*** Begin section ***

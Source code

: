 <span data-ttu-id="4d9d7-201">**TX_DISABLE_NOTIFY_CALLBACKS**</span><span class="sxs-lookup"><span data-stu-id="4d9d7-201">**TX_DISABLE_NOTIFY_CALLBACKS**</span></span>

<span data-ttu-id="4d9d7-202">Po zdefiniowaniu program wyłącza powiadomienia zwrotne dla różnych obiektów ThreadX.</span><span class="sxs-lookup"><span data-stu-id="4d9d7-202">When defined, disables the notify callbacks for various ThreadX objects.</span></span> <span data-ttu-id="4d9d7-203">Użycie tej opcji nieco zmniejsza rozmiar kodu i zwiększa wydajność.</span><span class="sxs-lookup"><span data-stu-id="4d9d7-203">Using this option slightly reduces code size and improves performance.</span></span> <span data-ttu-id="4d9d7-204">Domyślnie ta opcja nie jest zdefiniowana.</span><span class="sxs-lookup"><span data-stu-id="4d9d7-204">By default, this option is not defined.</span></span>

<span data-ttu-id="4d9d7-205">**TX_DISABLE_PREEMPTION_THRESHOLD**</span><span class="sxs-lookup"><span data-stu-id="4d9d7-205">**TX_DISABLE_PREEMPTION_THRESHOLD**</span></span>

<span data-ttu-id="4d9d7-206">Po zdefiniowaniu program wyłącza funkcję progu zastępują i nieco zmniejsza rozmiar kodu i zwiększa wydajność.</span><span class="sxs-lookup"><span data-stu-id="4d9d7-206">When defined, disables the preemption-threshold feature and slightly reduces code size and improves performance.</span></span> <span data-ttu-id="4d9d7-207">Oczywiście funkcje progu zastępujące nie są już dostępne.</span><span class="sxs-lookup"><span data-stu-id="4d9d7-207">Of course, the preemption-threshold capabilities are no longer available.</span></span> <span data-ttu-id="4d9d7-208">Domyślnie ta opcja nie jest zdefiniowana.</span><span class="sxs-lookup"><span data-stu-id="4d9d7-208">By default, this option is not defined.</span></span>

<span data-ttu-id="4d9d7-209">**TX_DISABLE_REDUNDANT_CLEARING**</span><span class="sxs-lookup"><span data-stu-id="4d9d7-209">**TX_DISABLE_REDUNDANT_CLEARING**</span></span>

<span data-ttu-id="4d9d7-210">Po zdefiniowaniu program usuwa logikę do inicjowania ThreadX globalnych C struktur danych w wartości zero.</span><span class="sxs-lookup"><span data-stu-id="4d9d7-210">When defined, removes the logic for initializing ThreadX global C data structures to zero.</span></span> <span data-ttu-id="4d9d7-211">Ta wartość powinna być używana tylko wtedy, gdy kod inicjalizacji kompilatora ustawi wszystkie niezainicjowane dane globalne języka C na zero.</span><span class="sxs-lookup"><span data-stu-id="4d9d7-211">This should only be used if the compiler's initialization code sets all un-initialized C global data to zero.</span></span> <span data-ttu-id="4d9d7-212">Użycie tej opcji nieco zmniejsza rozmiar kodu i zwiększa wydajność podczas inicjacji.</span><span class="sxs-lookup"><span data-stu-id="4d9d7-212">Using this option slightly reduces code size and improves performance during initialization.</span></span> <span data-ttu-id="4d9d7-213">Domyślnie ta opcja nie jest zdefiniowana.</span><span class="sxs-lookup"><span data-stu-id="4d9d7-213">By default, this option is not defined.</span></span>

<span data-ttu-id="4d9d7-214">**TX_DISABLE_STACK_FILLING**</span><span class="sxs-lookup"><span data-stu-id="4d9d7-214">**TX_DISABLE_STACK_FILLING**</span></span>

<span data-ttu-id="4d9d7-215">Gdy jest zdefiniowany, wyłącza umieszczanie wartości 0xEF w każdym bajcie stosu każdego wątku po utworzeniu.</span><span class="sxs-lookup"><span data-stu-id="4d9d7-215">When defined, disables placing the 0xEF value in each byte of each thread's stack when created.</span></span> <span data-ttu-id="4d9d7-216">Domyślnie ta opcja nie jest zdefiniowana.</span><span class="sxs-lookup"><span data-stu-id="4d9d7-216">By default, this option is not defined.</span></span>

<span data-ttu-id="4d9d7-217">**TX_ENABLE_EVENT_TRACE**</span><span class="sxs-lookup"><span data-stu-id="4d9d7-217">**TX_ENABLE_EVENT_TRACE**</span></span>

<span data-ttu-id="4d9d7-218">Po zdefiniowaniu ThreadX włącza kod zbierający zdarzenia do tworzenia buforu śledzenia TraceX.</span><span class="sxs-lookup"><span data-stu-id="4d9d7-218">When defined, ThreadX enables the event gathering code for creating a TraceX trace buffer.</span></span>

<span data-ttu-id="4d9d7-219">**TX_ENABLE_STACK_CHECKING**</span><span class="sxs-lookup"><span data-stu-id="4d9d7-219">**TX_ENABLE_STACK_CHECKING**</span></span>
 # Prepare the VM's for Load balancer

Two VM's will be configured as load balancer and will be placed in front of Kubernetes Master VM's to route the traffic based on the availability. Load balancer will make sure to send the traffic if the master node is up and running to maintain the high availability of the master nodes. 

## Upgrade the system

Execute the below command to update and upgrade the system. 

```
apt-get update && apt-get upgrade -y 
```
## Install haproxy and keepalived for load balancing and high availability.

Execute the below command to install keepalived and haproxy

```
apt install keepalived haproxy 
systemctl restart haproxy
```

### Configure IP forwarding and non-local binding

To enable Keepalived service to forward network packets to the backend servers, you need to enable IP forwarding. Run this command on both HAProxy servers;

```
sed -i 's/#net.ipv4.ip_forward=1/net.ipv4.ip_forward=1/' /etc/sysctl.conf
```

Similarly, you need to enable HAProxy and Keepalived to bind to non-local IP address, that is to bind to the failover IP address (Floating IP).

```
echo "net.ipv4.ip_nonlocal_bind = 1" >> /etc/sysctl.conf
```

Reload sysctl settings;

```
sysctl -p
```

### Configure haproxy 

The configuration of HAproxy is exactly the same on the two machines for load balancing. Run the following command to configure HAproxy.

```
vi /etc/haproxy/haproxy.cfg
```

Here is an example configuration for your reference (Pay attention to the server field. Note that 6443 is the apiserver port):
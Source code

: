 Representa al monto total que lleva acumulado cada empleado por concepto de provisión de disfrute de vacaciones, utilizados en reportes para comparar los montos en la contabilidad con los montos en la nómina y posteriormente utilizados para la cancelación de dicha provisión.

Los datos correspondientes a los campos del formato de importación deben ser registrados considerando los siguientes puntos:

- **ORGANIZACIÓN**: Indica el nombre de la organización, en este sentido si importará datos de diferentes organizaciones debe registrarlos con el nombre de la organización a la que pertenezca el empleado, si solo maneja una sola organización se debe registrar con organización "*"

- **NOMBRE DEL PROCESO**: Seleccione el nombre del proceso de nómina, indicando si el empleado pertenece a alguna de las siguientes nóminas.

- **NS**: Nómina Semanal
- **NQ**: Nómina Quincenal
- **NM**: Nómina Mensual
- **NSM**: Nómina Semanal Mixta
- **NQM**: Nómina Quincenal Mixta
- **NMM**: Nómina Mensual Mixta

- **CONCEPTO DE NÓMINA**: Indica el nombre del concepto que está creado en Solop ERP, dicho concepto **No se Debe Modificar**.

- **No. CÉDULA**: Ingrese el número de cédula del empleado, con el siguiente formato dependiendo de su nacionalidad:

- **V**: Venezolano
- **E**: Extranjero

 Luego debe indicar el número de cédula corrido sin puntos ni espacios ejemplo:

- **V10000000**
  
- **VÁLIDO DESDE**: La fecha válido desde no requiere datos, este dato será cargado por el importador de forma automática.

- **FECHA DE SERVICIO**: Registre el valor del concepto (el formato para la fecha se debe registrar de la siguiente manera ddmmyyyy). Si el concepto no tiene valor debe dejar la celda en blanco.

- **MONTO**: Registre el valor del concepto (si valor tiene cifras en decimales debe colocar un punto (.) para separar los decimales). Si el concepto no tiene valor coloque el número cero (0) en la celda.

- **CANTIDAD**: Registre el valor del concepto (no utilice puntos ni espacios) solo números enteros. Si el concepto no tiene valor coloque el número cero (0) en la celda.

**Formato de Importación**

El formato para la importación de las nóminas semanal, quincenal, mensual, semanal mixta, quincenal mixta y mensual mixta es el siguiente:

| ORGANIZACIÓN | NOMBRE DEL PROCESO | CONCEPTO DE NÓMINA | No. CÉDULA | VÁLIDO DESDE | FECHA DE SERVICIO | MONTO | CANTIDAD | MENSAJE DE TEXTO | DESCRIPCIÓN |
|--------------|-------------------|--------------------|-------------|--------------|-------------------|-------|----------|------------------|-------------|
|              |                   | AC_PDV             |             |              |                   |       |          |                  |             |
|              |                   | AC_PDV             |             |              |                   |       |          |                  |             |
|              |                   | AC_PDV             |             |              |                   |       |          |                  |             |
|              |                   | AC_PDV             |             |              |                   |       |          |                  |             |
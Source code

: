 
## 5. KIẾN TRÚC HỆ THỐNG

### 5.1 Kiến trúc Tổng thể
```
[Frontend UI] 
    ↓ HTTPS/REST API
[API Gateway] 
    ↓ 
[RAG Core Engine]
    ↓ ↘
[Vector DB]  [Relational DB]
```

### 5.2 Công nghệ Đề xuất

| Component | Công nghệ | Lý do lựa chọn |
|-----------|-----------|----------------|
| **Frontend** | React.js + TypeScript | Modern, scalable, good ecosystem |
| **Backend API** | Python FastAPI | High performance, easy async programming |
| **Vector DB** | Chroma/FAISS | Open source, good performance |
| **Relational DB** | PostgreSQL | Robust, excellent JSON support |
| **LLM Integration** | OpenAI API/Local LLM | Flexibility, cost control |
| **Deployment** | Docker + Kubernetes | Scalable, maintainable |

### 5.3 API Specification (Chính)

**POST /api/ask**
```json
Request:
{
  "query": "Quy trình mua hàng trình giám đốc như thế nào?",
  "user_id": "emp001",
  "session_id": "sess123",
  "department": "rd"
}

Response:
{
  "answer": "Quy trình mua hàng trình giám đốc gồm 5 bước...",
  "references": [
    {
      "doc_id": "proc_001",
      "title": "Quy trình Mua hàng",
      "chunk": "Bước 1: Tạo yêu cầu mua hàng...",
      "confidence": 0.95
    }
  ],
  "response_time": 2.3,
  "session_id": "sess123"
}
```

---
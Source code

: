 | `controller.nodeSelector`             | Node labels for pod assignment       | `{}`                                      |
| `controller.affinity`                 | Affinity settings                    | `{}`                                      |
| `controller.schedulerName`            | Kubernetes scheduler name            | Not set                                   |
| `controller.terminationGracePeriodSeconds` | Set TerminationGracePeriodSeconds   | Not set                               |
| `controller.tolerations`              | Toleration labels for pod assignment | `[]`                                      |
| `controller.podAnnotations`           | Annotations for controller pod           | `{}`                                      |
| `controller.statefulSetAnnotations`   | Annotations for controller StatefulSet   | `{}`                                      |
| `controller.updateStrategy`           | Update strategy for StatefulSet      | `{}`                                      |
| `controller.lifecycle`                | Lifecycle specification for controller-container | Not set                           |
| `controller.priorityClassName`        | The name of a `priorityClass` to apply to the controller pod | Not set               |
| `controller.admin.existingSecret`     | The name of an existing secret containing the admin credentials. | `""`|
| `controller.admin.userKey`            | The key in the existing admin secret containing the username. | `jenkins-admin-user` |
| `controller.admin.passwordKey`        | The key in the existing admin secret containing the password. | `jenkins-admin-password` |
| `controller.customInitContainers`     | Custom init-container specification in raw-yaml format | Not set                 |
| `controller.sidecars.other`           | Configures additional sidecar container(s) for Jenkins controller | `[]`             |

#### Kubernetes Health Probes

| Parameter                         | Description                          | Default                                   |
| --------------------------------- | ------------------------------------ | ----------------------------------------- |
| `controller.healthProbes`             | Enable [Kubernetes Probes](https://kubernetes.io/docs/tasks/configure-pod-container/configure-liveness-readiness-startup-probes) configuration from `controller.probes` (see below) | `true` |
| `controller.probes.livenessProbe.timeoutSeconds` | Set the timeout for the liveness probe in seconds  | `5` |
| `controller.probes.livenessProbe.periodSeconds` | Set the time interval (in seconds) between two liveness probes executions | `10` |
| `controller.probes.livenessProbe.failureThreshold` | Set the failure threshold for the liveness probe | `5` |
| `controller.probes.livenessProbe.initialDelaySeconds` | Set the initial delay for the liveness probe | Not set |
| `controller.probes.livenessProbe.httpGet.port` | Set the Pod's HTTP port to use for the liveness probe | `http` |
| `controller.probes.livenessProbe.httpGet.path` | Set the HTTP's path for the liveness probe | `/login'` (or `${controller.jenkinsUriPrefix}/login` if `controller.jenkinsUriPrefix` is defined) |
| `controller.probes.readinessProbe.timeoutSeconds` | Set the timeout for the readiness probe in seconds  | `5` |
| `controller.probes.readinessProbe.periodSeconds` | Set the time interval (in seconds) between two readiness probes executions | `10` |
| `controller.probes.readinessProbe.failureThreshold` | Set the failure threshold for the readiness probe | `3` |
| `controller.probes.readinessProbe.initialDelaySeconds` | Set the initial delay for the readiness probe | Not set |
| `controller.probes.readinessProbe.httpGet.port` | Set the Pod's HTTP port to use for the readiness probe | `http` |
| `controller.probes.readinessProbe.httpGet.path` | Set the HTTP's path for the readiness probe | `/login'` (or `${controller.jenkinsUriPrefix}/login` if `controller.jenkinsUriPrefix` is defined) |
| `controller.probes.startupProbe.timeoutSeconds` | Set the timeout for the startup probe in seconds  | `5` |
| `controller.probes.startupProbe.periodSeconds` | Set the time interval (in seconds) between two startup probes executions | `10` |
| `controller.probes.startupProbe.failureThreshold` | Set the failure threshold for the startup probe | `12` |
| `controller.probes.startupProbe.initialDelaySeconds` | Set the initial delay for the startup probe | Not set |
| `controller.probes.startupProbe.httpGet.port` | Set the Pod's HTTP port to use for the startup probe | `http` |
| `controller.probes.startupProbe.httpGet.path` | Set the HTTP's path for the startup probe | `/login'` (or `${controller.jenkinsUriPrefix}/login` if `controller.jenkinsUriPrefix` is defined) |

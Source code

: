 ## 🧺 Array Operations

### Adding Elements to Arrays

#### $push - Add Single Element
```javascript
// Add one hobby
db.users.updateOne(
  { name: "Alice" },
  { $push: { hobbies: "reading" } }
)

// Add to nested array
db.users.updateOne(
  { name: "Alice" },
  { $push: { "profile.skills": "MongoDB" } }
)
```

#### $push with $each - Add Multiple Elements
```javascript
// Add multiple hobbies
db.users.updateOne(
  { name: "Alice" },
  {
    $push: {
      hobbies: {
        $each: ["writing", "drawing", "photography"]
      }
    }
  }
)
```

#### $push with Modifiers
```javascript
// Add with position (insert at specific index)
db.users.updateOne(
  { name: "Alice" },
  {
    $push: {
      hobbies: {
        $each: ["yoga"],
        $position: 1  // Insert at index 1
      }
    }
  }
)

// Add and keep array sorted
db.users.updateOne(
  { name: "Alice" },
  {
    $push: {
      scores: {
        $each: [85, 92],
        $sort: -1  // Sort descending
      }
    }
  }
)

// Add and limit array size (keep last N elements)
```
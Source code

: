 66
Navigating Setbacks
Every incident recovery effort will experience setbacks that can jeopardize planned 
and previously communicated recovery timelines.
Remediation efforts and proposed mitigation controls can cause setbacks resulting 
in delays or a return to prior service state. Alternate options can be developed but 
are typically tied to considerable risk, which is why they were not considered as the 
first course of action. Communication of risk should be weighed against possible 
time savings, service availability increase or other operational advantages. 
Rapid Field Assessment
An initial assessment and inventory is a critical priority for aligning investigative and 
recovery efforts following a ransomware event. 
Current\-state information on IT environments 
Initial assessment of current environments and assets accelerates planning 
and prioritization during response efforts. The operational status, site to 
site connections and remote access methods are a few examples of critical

*** End section ***

- [About this task]: Repeat, character for character, the lines of the material above from the line with "readiness probe | Not set |" through the line with "use for the readiness".

- [Written solution]:
| `controller.probes.readinessProbe.initialDelaySeconds` | Set the initial delay for the readiness probe | Not set |
| `controller.probes.readinessProbe.httpGet.port` | Set the Pod's HTTP port to use for the readiness probe | `http` |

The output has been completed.